# New Litter Boxes - Your Thoughts?



## l.lai (Sep 30, 2009)

Hey guys,

Just bought these two litter boxes.

1. Deluxe Hi-Bac Litter Pan

This is slightyly smaller than the one below that i bought for my Netherland Dwarf Racer has a habit of peeing over his kitty litter box so i bought him a taller corner litter tray, but im not comfortable with him constantly sitting in his urine and poops, so im hoping he'll enjoy this new litter tray!. My only concern is that he likes to pee in the corners of his litter boxes, but this is flat on the back and not a corner. I'm worried he'll pee off to the side of this new tray or that he wont like that there's a grate there! Fingers crossed!







2. Scatterless Lock-N-Litter Jumbo

I bought this for my larger Mini Lop, i was worried the Hi Bac would be too small for her. She's a CHRONIC digger and currently digs EVERYTHING and scatters it everywhere in her hutch, creating a HUGE mess. Shame, because she was fully litter trained before she her hormones hit her. She's now been spayed but continues to dig. I hope this litter tray along with a separate hay tray will mean the end of her digging up all her kitty litter (i use Yesterday's News). 





Do you guys have litter tray's with grates?

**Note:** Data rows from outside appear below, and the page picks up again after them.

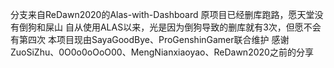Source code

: 分支来自ReDawn2020的Alas-with-Dashboard
原项目已经删库跑路，愿天堂没有倒狗和屎山
自从使用ALAS以来，光是因为倒狗导致的删库就有3次，但愿不会有第四次
本项目现由SayaGoodBye、ProGenshinGamer联合维护
感谢ZuoSiZhu、0O0o0oOoO00、MengNianxiaoyao、ReDawn2020之前的分享

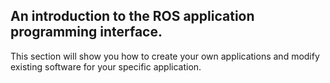 ## An introduction to the ROS application programming interface.

This section will show you how to create your own applications and modify
existing software for your specific application. 

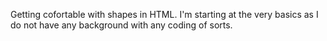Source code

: Getting cofortable with shapes in HTML.
I'm starting at the very basics as I do not have any background with any coding of sorts.
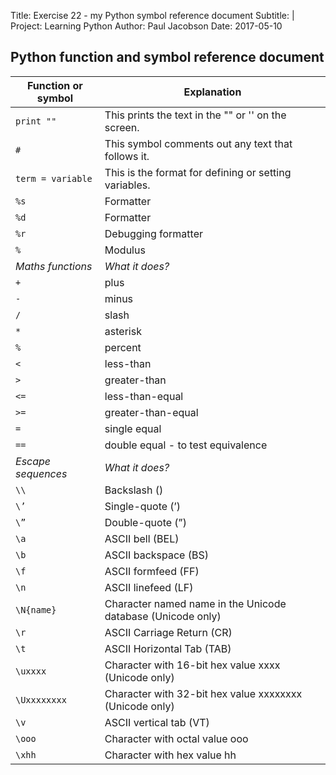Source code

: Title:  Exercise 22 - my Python symbol reference document
Subtitle:  |
Project: Learning Python
Author:  Paul Jacobson
Date: 2017-05-10

## Python function and symbol reference document

| **Function or symbol** | **Explanation** |
| --- | --- |
| `print ""` | This prints the text in the "" or '' on the screen. |
| `#` | This symbol comments out any text that follows it. |
| `term = variable` | This is the format for defining or setting variables. |
| `%s` | Formatter |
| `%d` | Formatter |
| `%r` | Debugging formatter |
| `%` | Modulus |
| *Maths functions* | *What it does?* |
| `+` | plus |
| `-` | minus |
| `/` | slash |
| `*` | asterisk |
| `%` | percent |
| `<` | less-than |
| `>` | greater-than |
| `<=` | less-than-equal |
| `>=` | greater-than-equal |
| `=` | single equal |
| `==` | double equal - to test equivalence |
| *Escape sequences* | *What it does?* |
| `\\` | Backslash () |
| `\’` | Single-quote (’) |
| `\”` | Double-quote (”) |
| `\a` | ASCII bell (BEL) |
| `\b` | ASCII backspace (BS) |
| `\f` | ASCII formfeed (FF) |
| `\n` | ASCII linefeed (LF) |
| `\N{name}` | Character named name in the Unicode database (Unicode only) |
| `\r` | ASCII Carriage Return (CR) |
| `\t` | ASCII Horizontal Tab (TAB) |
| `\uxxxx` | Character with 16-bit hex value xxxx (Unicode only) |
| `\Uxxxxxxxx` | Character with 32-bit hex value xxxxxxxx (Unicode only) |
| `\v` | ASCII vertical tab (VT) |
| `\ooo` | Character with octal value ooo |
| `\xhh` | Character with hex value hh |

<!-- Continue with exercise 10 -->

If so did your rabbit adjust to using it well? 

Will the litter box thats tall but flat be okay?


----------



## Orchid (Sep 30, 2009)

I have just a pretty darn big litter pan...and since all buns have been under 4lbs it works well for us...

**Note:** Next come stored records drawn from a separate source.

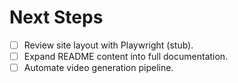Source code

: # Next Steps

- [ ] Review site layout with Playwright (stub).
- [ ] Expand README content into full documentation.
- [ ] Automate video generation pipeline.
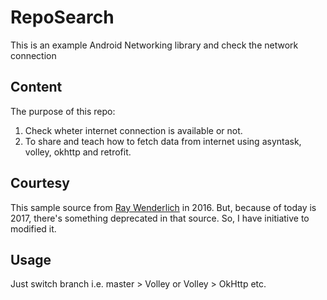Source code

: # RepoSearch
This is an example Android Networking library and check the network connection

## Content
The purpose of this repo:
  1. Check wheter internet connection is available or not.
  2. To share and teach how to fetch data from internet using
asyntask, volley, okhttp and retrofit.

## Courtesy
This sample source from [Ray Wenderlich](https://raywenderlich.com/126770/android-networking-tutorial-getting-started) in 2016. But, because of today is 2017, there's something deprecated in that source. So, I have initiative to modified it.

## Usage
Just switch branch i.e. master > Volley or Volley > OkHttp etc.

Those look like nice pans! I hope you buns love them!


----------



## l.lai (Oct 1, 2009)

*Orchid wrote: *


> I have just a pretty darn big litter pan...and since all buns have been under 4lbs it works well for us...
> 
> Those look like nice pans! I hope you buns love them!


Thanks Orchid!  I do too!


----------



## NorthernAutumn (Oct 2, 2009)

I wouldn't worry about the big square litter pan in regards to peeing. I'm only using square boxes now for my buns... their fat butts don't fit in the corner pans as well anymore 

I'm pretty sure that Racer will just pick a corner of the square pan like my guys did. They seem to like to back up against the high plastic back and pee there.

If the digging gets too bad (like it does with my doe), you can always place two square boxes front to front. Or, just get a regular cat litter box, and put a grate in there.
Very cool that they have grates!


----------